PROMPT:
This exercise calls for every line of the data below with the string "startups" in it.
==== RECORDS FOR THIS TASK
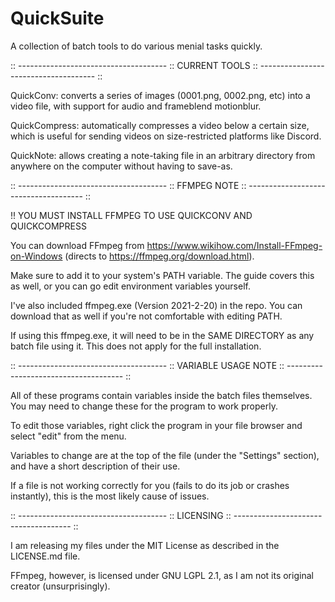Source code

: # QuickSuite

A collection of batch tools to do various menial tasks quickly.

:: ------------------------------------- :: 
CURRENT TOOLS 
:: ------------------------------------- ::

QuickConv: converts a series of images (0001.png, 0002.png, etc) into a video file, with support for audio and frameblend motionblur.

QuickCompress: automatically compresses a video below a certain size, which is useful for sending videos on size-restricted platforms like Discord.

QuickNote: allows creating a note-taking file in an arbitrary directory from anywhere on the computer without having to save-as.

:: ------------------------------------- :: 
FFMPEG NOTE 
:: ------------------------------------- ::

!! YOU MUST INSTALL FFMPEG TO USE QUICKCONV AND QUICKCOMPRESS

You can download FFmpeg from https://www.wikihow.com/Install-FFmpeg-on-Windows (directs to https://ffmpeg.org/download.html).

Make sure to add it to your system's PATH variable. The guide covers this as well, or you can go edit environment variables yourself.


I've also included ffmpeg.exe (Version 2021-2-20) in the repo. You can download that as well if you're not comfortable with editing PATH.

If using this ffmpeg.exe, it will need to be in the SAME DIRECTORY as any batch file using it. This does not apply for the full installation.

:: ------------------------------------- :: 
VARIABLE USAGE NOTE 
:: ------------------------------------- ::

All of these programs contain variables inside the batch files themselves. You may need to change these for the program to work properly.

To edit those variables, right click the program in your file browser and select "edit" from the menu.

Variables to change are at the top of the file (under the "Settings" section), and have a short description of their use.

If a file is not working correctly for you (fails to do its job or crashes instantly), this is the most likely cause of issues.

:: ------------------------------------- :: 
LICENSING 
:: ------------------------------------- ::

I am releasing my files under the MIT License as described in the LICENSE.md file.

FFmpeg, however, is licensed under GNU LGPL 2.1, as I am not its original creator (unsurprisingly).
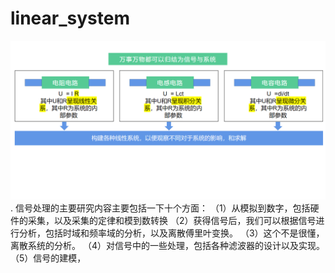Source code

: # linear_system
![image](https://github.com/piliangliang/linear_system/blob/main/%E7%BA%BF%E6%80%A7%E7%B3%BB%E7%BB%9F%E7%9A%84%E9%87%8D%E8%A6%81%E6%80%A7.png).
信号处理的主要研究内容主要包括一下十个方面：
（1）从模拟到数字，包括硬件的采集，以及采集的定律和模到数转换
（2）获得信号后，我们可以根据信号进行分析，包括时域和频率域的分析，以及离散傅里叶变换。
（3）这个不是很懂，离散系统的分析。
（4）对信号中的一些处理，包括各种滤波器的设计以及实现。
（5）信号的建模，
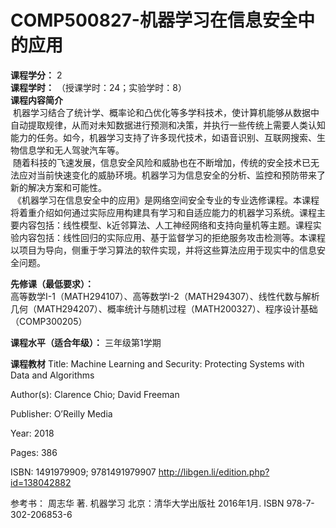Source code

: # COMP500827-机器学习在信息安全中的应用

**课程学分：** 2<br>
**课程学时：** （授课学时：24；实验学时：8）<br>
**课程内容简介** <br>
&nbsp;机器学习结合了统计学、概率论和凸优化等多学科技术，使计算机能够从数据中自动提取规律，从而对未知数据进行预测和决策，并执行一些传统上需要人类认知能力的任务。如今，机器学习支持了许多现代技术，如语音识别、互联网搜索、生物信息学和无人驾驶汽车等。<br>
&nbsp;随着科技的飞速发展，信息安全风险和威胁也在不断增加，传统的安全技术已无法应对当前快速变化的威胁环境。机器学习为信息安全的分析、监控和预防带来了新的解决方案和可能性。<br>
&nbsp;《机器学习在信息安全中的应用》是网络空间安全专业的专业选修课程。本课程将着重介绍如何通过实际应用构建具有学习和自适应能力的机器学习系统。课程主要内容包括：线性模型、k近邻算法、人工神经网络和支持向量机等主题。课程实验内容包括：线性回归的实际应用、基于监督学习的拒绝服务攻击检测等。本课程以项目为导向，侧重于学习算法的软件实现，并将这些算法应用于现实中的信息安全问题。

**先修课（最低要求）：**<br>
高等数学I-1（MATH294107）、高等数学I-2（MATH294307）、线性代数与解析几何（MATH294207）、概率统计与随机过程（MATH200327）、程序设计基础（COMP300205）

**课程水平（适合年级）：** 三年级第1学期<br>

**课程教材**
Title: Machine Learning and Security: Protecting Systems with Data and Algorithms

Author(s): Clarence Chio; David Freeman

Publisher: O’Reilly Media

Year: 2018

Pages: 386

ISBN: 1491979909; 9781491979907
http://libgen.li/edition.php?id=138042882

参考书：
周志华 著. 机器学习
北京：清华大学出版社
2016年1月.
ISBN 978-7-302-206853-6
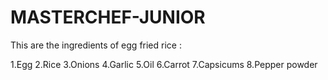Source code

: # MASTERCHEF-JUNIOR

This are the ingredients of egg fried rice :

1.Egg 2.Rice 3.Onions 4.Garlic 5.Oil 6.Carrot 7.Capsicums
8.Pepper powder
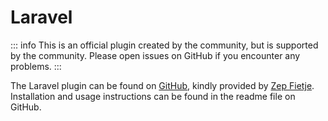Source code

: # Laravel

::: info
This is an official plugin created by the community, but is supported by the community. Please open issues on GitHub if you encounter any problems.
:::

The Laravel plugin can be found on [GitHub](https://github.com/pirsch-analytics/laravel-pirsch), kindly provided by [Zep Fietje](https://github.com/zepfietje). Installation and usage instructions can be found in the readme file on GitHub.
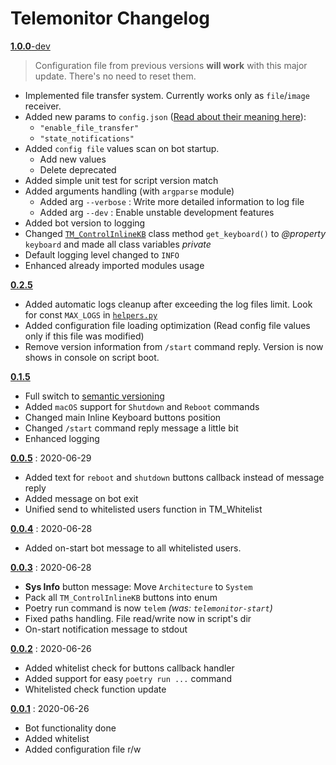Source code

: # Telemonitor Changelog

[**1.0.0**-dev](https://github.com/maximilionus/Telemonitor/tree/development)
> Configuration file from previous versions **will work** with this major update. There's no need to reset them.
- Implemented file transfer system. Currently works only as `file`/`image` receiver.
- Added new params to `config.json` ([Read about their meaning here](./README.md#configuration-file)):
  - `"enable_file_transfer"`
  - `"state_notifications"`
- Added `config file` values scan on bot startup.
  - Add new values
  - Delete deprecated
- Added simple unit test for script version match
- Added arguments handling (with `argparse` module)
  - Added arg `--verbose` : Write more detailed information to log file
  - Added arg `--dev` : Enable unstable development features
- Added bot version to logging
- Changed [`TM_ControlInlineKB`](./Telemonitor/helpers.py) class method `get_keyboard()` to *@property* `keyboard` and made all class variables *private*
- Default logging level changed to `INFO`
- Enhanced already imported modules usage

[**0.2.5**](https://github.com/maximilionus/Telemonitor/releases/tag/v0.2.5)
- Added automatic logs cleanup after exceeding the log files limit. Look for const `MAX_LOGS` in [`helpers.py`](./Telemonitor/helpers.py)
- Added configuration file loading optimization (Read config file values only if this file was modified)
- Remove version information from `/start` command reply. Version is now shows in console on script boot.

[**0.1.5**](https://github.com/maximilionus/Telemonitor/releases/tag/v0.1.5)
- Full switch to [semantic versioning](https://semver.org/)
- Added `macOS` support for `Shutdown` and `Reboot` commands
- Changed main Inline Keyboard buttons position
- Changed `/start` command reply message a little bit
- Enhanced logging

[**0.0.5**](https://github.com/maximilionus/Telemonitor/releases/tag/v0.0.5) : 2020-06-29
- Added text for `reboot` and `shutdown` buttons callback instead of message reply
- Added message on bot exit
- Unified send to whitelisted users function in TM_Whitelist

[**0.0.4**](https://github.com/maximilionus/Telemonitor/releases/tag/v0.0.4) : 2020-06-28
- Added on-start bot message to all whitelisted users.

[**0.0.3**](https://github.com/maximilionus/Telemonitor/releases/tag/v0.0.3) : 2020-06-28
- **Sys Info** button message: Move `Architecture` to `System`
- Pack all `TM_ControlInlineKB` buttons into enum
- Poetry run command is now `telem` *(was: `telemonitor-start`)*
- Fixed paths handling. File read/write now in script's dir
- On-start notification message to stdout

[**0.0.2**](https://github.com/maximilionus/Telemonitor/releases/tag/v0.0.2) : 2020-06-26
- Added whitelist check for buttons callback handler
- Added support for easy `poetry run ...` command
- Whitelisted check function update

[**0.0.1**](https://github.com/maximilionus/Telemonitor/releases/tag/v0.0.1) : 2020-06-26
- Bot functionality done
- Added whitelist
- Added configuration file r/w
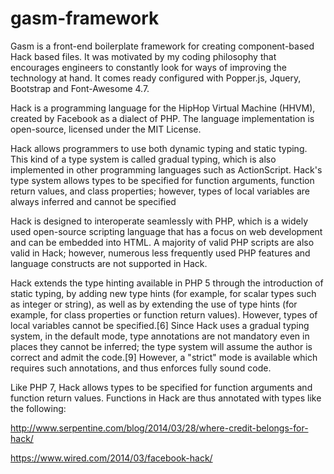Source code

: # gasm-framework
Gasm is a front-end boilerplate framework for creating component-based Hack based files. It was motivated by my coding philosophy that encourages engineers to constantly look for ways of improving the technology at hand. It comes ready configured with Popper.js, Jquery, Bootstrap and Font-Awesome 4.7.

Hack is a programming language for the HipHop Virtual Machine (HHVM), created by Facebook as a dialect of PHP. The language implementation is open-source, licensed under the MIT License.

Hack allows programmers to use both dynamic typing and static typing. This kind of a type system is called gradual typing, which is also implemented in other programming languages such as ActionScript. Hack's type system allows types to be specified for function arguments, function return values, and class properties; however, types of local variables are always inferred and cannot be specified

Hack is designed to interoperate seamlessly with PHP, which is a widely used open-source scripting language that has a focus on web development and can be embedded into HTML. A majority of valid PHP scripts are also valid in Hack; however, numerous less frequently used PHP features and language constructs are not supported in Hack.

Hack extends the type hinting available in PHP 5 through the introduction of static typing, by adding new type hints (for example, for scalar types such as integer or string), as well as by extending the use of type hints (for example, for class properties or function return values). However, types of local variables cannot be specified.[6] Since Hack uses a gradual typing system, in the default mode, type annotations are not mandatory even in places they cannot be inferred; the type system will assume the author is correct and admit the code.[9] However, a "strict" mode is available which requires such annotations, and thus enforces fully sound code.

Like PHP 7, Hack allows types to be specified for function arguments and function return values. Functions in Hack are thus annotated with types like the following:


http://www.serpentine.com/blog/2014/03/28/where-credit-belongs-for-hack/




https://www.wired.com/2014/03/facebook-hack/
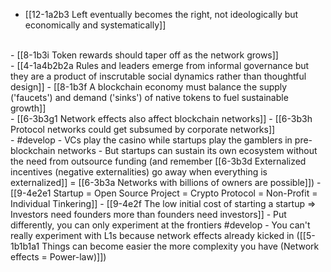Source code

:- [[12-1a2b3 Left eventually becomes the right, not ideologically but economically and systematically]]
<br>
- [[8-1b3i Token rewards should taper off as the network grows]]
<br>
- [[4-1a4b2b2a Rules and leaders emerge from informal governance but they are a product of inscrutable social dynamics rather than thoughtful design]]
  - [[8-1b3f A blockchain economy must balance the supply ('faucets') and demand ('sinks') of native tokens to fuel sustainable growth]]
<br>
- [[6-3b3g1 Network effects also affect blockchain networks]]
- [[6-3b3h Protocol networks could get subsumed by corporate networks]]
<br>
- #develop
- VCs play the casino while startups play the gamblers in pre-blockchain networks
  - But startups can sustain its own ecosystem without the need from outsource funding (and remember [[6-3b3d Externalized incentives (negative externalities) go away when everything is externalized]] = [[6-3b3a Networks with billions of owners are possible]])
    - [[9-4e2e1 Startup = Open Source Project = Crypto Protocol = Non-Profit = Individual Tinkering]]
      - [[9-4e2f The low initial cost of starting a startup ⇒ Investors need founders more than founders need investors]]
  - Put differently, you can only experiment at the frontiers #develop
    - You can't really experiment with L1s because network effects already kicked in ([[5-1b1b1a1 Things can become easier the more complexity you have (Network effects = Power-law)]])
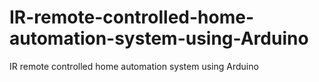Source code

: # IR-remote-controlled-home-automation-system-using-Arduino
IR remote controlled home automation system using Arduino 
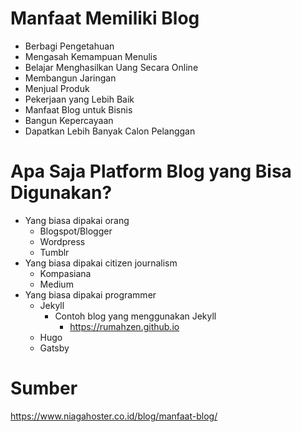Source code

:# Manfaat Memiliki Blog

- Berbagi Pengetahuan
- Mengasah Kemampuan Menulis
- Belajar Menghasilkan Uang Secara Online
- Membangun Jaringan
- Menjual Produk
- Pekerjaan yang Lebih Baik
- Manfaat Blog untuk Bisnis
- Bangun Kepercayaan
- Dapatkan Lebih Banyak Calon Pelanggan 

# Apa Saja Platform Blog yang Bisa Digunakan?

- Yang biasa dipakai orang
	- Blogspot/Blogger
	- Wordpress
	- Tumblr
- Yang biasa dipakai citizen journalism
	- Kompasiana
	- Medium
- Yang biasa dipakai programmer
	- Jekyll
		- Contoh blog yang menggunakan Jekyll
			- <https://rumahzen.github.io>
	- Hugo
	- Gatsby

# Sumber

<https://www.niagahoster.co.id/blog/manfaat-blog/>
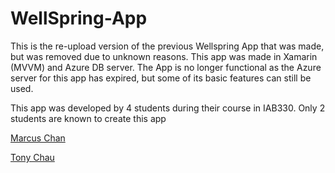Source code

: # WellSpring-App
<p>This is the re-upload version of the previous Wellspring App that was made, but was removed due to unknown reasons. This app was made in Xamarin (MVVM) and Azure DB server. The App is no longer functional as the Azure server for this app has expired, but some of its basic features can still be used. </p>

<p>This app was developed by 4 students during their course in IAB330. Only 2 students are known to create this app </p>
<p><a href="https://github.com/mcn1349">Marcus Chan</a></p>
<p><a href="https://github.com/Tony-Chau">Tony Chau</a></p>
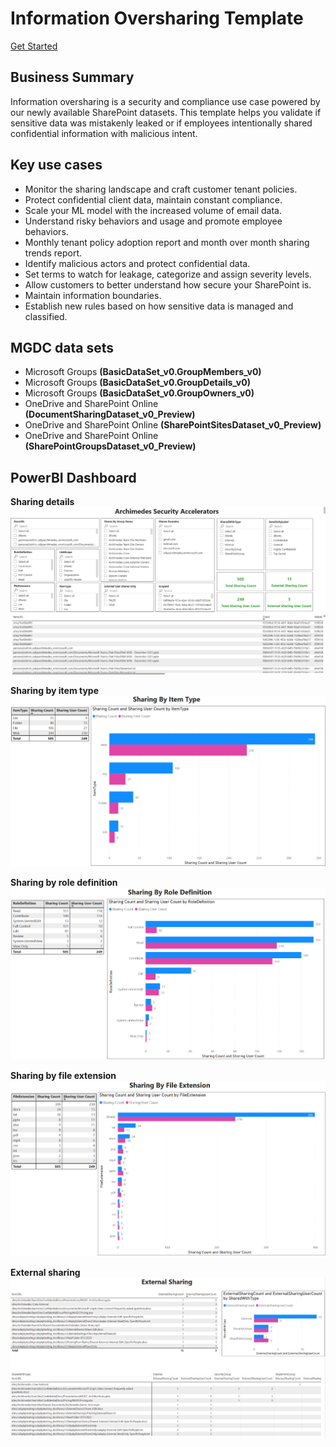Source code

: # Information Oversharing Template 

[Get Started](https://github.com/microsoftgraph/dataconnect-solutions/tree/main/solutions/information-oversharing)
 

## Business Summary 
Information oversharing is a security and compliance use case powered by our newly available SharePoint datasets. This template helps you validate if sensitive data was mistakenly leaked or if employees intentionally shared confidential information with malicious intent. 

## Key use cases 
- Monitor the sharing landscape and craft customer tenant policies.  
- Protect confidential client data, maintain constant compliance.  
- Scale your ML model with the increased volume of email data.  
- Understand risky behaviors and usage and promote employee behaviors.  
- Monthly tenant policy adoption report and month over month sharing trends report.  
- Identify malicious actors and protect confidential data.  
- Set terms to watch for leakage, categorize and assign severity levels.  
- Allow customers to better understand how secure your SharePoint is. 
- Maintain information boundaries. 
- Establish new rules based on how sensitive data is managed and classified. 
 

## MGDC data sets  
- Microsoft Groups **(BasicDataSet_v0.GroupMembers_v0)** 
- Microsoft Groups **(BasicDataSet_v0.GroupDetails_v0)** 
- Microsoft Groups **(BasicDataSet_v0.GroupOwners_v0)** 
- OneDrive and SharePoint Online **(DocumentSharingDataset_v0_Preview)**
- OneDrive and SharePoint Online **(SharePointSitesDataset_v0_Preview)**
- OneDrive and SharePoint Online **(SharePointGroupsDataset_v0_Preview)**

## PowerBI Dashboard 

**Sharing details**  
![An image that shows the sharing details of the oversharing dashboard](images/data-connect-templates-oversharing-sharing.png)

**Sharing by item type**
![An image that shows the sharing by item type of the oversharing dashboard](images/data-connect-templates-oversharing-items.png)

**Sharing by role definition**
![An image that shows the sharing by role definition of the oversharing dashboard](images/data-connect-templates-oversharing-roles.png)

**Sharing by file extension**
![An image that shows the sharing by file extension of the oversharing dashboard](images/data-connect-templates-oversharing-extensions.png)

**External sharing**
![An image that shows the external sharing of the oversharing dashboard](images/data-connect-templates-oversharing-external.png)

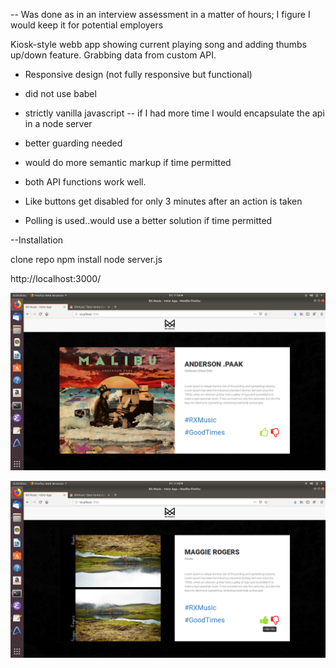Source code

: -- Was done as in an interview assessment in a matter of hours; I figure I would keep it for potential employers

Kiosk-style webb app showing current playing song and adding thumbs up/down feature. Grabbing data from custom API. 

- Responsive design (not fully responsive but functional)
- did not use babel
- strictly vanilla javascript -- if I had more time I would encapsulate the api in a node server
- better guarding needed
- would do more semantic markup if time permitted
- both API functions work well.

- Like buttons get disabled for only 3 minutes after an action is taken
- Polling is used..would use a better solution if time permitted

--Installation

clone repo
npm install
node server.js


http://localhost:3000/

![Screenshot 1](screenshot1.png?raw=true "Screenshot 1")


![Screenshot 2](screenshot2.png?raw=true "Screenshot 2")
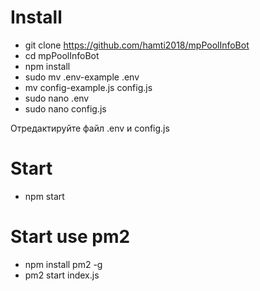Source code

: # Install

* git clone https://github.com/hamti2018/mpPoolInfoBot
* cd mpPoolInfoBot
* npm install
* sudo mv .env-example .env
* mv config-example.js config.js
* sudo nano .env
* sudo nano config.js

Отредактируйте файл .env и config.js

# Start

* npm start

# Start use pm2

* npm install pm2 -g
* pm2 start index.js
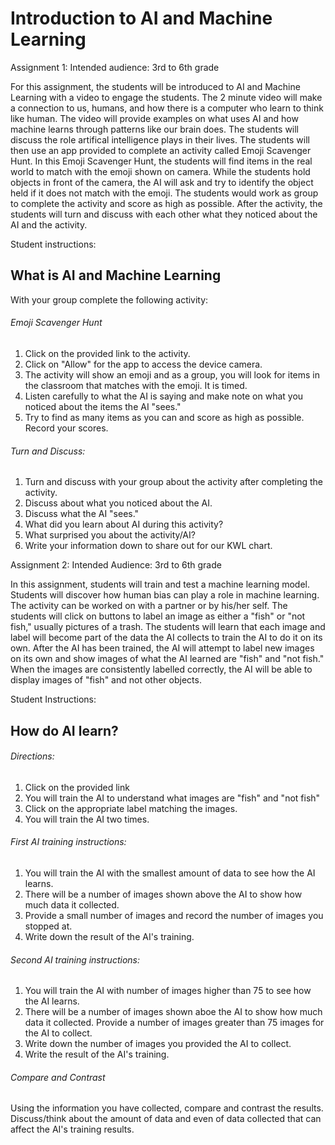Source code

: # Introduction to AI and Machine Learning

Assignment 1:
Intended audience: 3rd to 6th grade

For this assignment, the students will be introduced to AI and Machine Learning with a video to engage the students.  The 2 minute video will make a connection to us, humans, and how there is a computer who learn to think like human.  The video will provide examples on what uses AI and how machine learns through patterns like our brain does.  The students will discuss the role artifical intelligence plays in their lives.  The students will then use an app provided to complete an activity called Emoji Scavenger Hunt.  In this Emoji Scavenger Hunt, the students will find items in the real world to match with the emoji shown on camera.  While the students hold objects in front of the camera, the AI will ask and try to identify the object held if it does not match with the emoji.  The students would work as group to complete the activity and score as high as possible.  After the activity, the students will turn and discuss with each other what they noticed about the AI and the activity.  

Student instructions:

## What is AI and Machine Learning

With your group complete the following activity:
###### Emoji Scavenger Hunt
1.  Click on the provided link to the activity.  
2.  Click on "Allow" for the app to access the device camera.
3.  The activity will show an emoji and as a group, you will look for items in the classroom that matches with the emoji.  It is timed.
4.  Listen carefully to what the AI is saying and make note on what you noticed about the items the AI "sees."
5.  Try to find as many items as you can and score as high as possible.  Record your scores.

###### Turn and Discuss:
1.  Turn and discuss with your group about the activity after completing the activity.
2.  Discuss about what you noticed about the AI.
3.  Discuss what the AI "sees."
4.  What did you learn about AI during this activity?
5.  What surprised you about the activity/AI?
6.  Write your information down to share out for our KWL chart.



Assignment 2:
Intended Audience: 3rd to 6th grade

In this assignment, students will train and test a machine learning model.  Students will discover how human bias can play a role in machine learning.  The activity can be worked on with a partner or by his/her self.  The students will click on buttons to label an image as either a "fish" or "not fish," usually pictures of a trash.  The students will learn that each image and label will become part of the data the AI collects to train the AI to do it on its own.  After the AI has been trained, the AI will attempt to label new images on its own and show images of what the AI learned are "fish" and "not fish."  When the images are consistently labelled correctly, the AI will be able to display images of "fish" and not other objects.


Student Instructions:

## How do AI learn?

###### Directions:
1. Click on the provided link
2. You will train the AI to understand what images are "fish" and "not fish"
3. Click on the appropriate label matching the images.
4. You will train the AI two times.

###### First AI training instructions:
1.  You will train the AI with the smallest amount of data to see how the AI learns.
2.  There will be a number of images shown above the AI to show how much data it collected.
3.  Provide a small number of images and record the number of images you stopped at.
4.  Write down the result of the AI's training.

###### Second AI training instructions:
1.  You will train the AI with number of images higher than 75 to see how the AI learns.
2.  There will be a number of images shown aboe the AI to show how much data it collected.  Provide a number of images greater than 75 images for the AI to collect.
3.  Write down the number of images you provided the AI to collect.
4.  Write the result of the AI's training.

###### Compare and Contrast
Using the information you have collected, compare and contrast the results.  Discuss/think about the amount of data and even of data collected that can affect the AI's training results.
========
RESPONSE TO THE TASK:
- VCs play the casino while startups play the gamblers in pre-blockchain networks
  - But startups can sustain its own ecosystem without the need from outsource funding (and remember [[6-3b3d Externalized incentives (negative externalities) go away when everything is externalized]] = [[6-3b3a Networks with billions of owners are possible]])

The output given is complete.